The output should consist solely of the line containing "黄帝问道：有的妇女怀孕九个月" and the lines that follow it through the end of the data below.

Saved data entries

---

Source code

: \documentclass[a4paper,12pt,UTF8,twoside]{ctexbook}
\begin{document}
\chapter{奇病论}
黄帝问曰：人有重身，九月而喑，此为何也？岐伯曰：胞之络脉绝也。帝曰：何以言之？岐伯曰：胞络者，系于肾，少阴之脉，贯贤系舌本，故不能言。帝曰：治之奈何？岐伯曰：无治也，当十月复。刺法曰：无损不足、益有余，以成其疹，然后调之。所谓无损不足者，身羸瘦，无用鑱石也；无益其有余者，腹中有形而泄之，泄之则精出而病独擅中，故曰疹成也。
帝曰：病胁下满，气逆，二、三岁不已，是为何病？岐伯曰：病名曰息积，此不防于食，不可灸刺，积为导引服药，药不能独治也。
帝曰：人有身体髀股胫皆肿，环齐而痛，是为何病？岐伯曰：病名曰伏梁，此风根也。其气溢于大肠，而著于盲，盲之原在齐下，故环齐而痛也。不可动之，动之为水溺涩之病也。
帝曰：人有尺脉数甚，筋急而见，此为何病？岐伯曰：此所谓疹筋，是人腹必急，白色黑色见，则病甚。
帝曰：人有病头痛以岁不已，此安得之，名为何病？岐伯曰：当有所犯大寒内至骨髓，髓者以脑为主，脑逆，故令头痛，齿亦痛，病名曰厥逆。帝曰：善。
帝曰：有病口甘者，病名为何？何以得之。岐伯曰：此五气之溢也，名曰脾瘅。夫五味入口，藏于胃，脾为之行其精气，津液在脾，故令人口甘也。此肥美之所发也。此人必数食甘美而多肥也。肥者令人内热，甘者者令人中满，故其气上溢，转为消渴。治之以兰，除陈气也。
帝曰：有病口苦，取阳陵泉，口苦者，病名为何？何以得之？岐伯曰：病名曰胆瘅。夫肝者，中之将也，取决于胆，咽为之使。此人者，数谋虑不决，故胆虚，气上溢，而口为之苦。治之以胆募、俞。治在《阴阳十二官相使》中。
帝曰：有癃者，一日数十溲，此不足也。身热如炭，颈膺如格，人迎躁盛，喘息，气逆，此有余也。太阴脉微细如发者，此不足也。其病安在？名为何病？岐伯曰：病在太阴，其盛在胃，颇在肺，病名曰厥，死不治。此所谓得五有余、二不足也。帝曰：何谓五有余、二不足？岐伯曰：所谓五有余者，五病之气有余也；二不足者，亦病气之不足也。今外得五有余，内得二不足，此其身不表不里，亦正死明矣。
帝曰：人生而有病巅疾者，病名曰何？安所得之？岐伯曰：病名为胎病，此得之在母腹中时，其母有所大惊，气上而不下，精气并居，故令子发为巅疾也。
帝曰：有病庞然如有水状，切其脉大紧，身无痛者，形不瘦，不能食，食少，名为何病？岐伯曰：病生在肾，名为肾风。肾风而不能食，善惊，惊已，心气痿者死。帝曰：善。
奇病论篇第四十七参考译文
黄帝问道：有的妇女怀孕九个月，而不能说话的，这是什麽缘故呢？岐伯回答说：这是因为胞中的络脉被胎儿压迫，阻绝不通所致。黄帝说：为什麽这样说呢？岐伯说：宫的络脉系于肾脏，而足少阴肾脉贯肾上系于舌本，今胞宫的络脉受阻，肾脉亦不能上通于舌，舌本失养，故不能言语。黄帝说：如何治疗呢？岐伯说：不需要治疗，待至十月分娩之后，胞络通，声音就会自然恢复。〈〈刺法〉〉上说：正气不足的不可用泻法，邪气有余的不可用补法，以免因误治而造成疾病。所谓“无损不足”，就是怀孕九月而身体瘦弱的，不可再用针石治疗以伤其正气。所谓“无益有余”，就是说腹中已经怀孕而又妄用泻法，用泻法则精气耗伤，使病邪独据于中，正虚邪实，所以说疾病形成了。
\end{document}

---

SOLUTION FOR THIS PROBLEM:
黄帝问道：有的妇女怀孕九个月，而不能说话的，这是什麽缘故呢？岐伯回答说：这是因为胞中的络脉被胎儿压迫，阻绝不通所致。黄帝说：为什麽这样说呢？岐伯说：宫的络脉系于肾脏，而足少阴肾脉贯肾上系于舌本，今胞宫的络脉受阻，肾脉亦不能上通于舌，舌本失养，故不能言语。黄帝说：如何治疗呢？岐伯说：不需要治疗，待至十月分娩之后，胞络通，声音就会自然恢复。〈〈刺法〉〉上说：正气不足的不可用泻法，邪气有余的不可用补法，以免因误治而造成疾病。所谓“无损不足”，就是怀孕九月而身体瘦弱的，不可再用针石治疗以伤其正气。所谓“无益有余”，就是说腹中已经怀孕而又妄用泻法，用泻法则精气耗伤，使病邪独据于中，正虚邪实，所以说疾病形成了。
\end{document}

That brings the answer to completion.